Records from a data collection
►

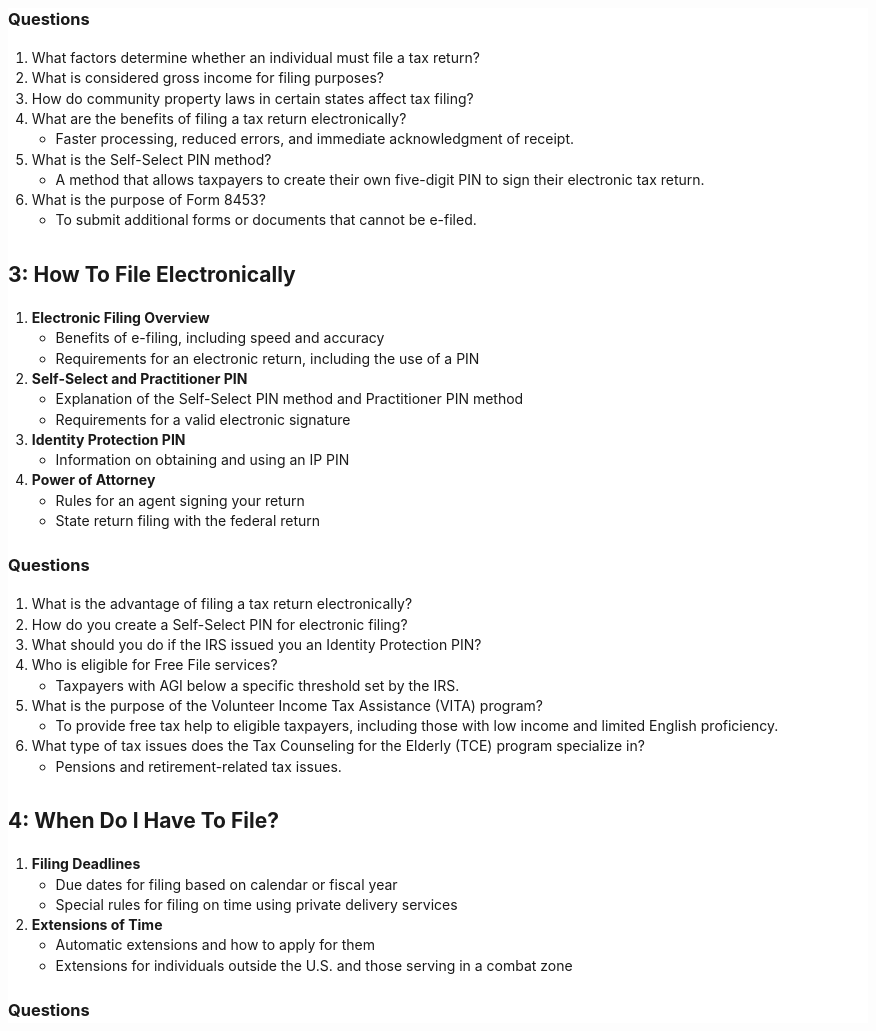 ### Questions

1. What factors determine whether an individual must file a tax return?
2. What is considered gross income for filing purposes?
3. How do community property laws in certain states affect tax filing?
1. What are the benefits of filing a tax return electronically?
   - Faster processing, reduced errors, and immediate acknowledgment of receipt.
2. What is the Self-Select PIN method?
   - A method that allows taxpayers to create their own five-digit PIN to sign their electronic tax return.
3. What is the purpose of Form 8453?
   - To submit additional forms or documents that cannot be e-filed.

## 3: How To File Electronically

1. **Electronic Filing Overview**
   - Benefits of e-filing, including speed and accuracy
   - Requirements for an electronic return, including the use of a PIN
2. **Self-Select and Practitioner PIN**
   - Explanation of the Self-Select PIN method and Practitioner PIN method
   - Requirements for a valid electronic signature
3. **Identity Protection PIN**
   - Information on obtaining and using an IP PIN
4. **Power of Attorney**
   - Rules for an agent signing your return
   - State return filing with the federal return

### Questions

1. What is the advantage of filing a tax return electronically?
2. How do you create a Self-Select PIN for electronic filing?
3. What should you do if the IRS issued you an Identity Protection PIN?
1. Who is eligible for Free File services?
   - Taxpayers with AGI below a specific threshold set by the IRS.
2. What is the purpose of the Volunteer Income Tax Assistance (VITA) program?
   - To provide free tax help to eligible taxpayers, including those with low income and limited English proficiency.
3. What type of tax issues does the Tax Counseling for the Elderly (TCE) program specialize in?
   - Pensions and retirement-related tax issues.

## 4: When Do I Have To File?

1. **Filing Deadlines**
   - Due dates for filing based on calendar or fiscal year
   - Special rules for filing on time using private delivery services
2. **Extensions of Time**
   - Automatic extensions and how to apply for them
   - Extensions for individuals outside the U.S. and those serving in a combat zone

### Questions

◄
►

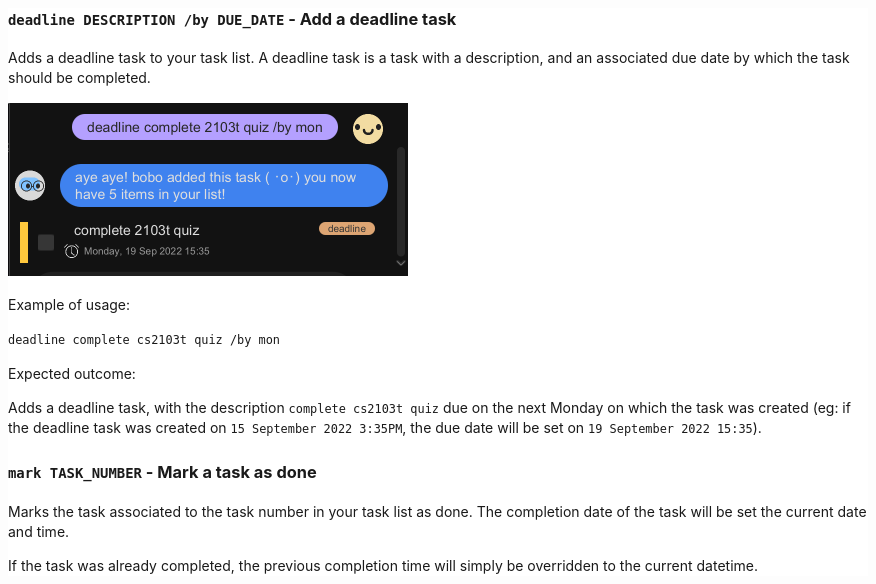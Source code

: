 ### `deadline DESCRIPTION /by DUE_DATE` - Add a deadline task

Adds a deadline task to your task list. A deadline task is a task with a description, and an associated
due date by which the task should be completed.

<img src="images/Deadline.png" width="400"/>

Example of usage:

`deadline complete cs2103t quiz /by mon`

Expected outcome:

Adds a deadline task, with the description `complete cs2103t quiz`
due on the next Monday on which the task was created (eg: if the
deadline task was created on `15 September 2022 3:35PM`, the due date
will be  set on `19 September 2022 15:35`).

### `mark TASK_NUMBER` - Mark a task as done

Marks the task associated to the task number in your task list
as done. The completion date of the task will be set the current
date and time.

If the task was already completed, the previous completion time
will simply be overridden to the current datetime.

◄

§ What this task involves
The answer must be every line of the records above that holds the word "including".

§ Response to the exercise
   - Benefits of e-filing, including speed and accuracy
   - Requirements for an electronic return, including the use of a PIN
   - To provide free tax help to eligible taxpayers, including those with low income and limited English proficiency.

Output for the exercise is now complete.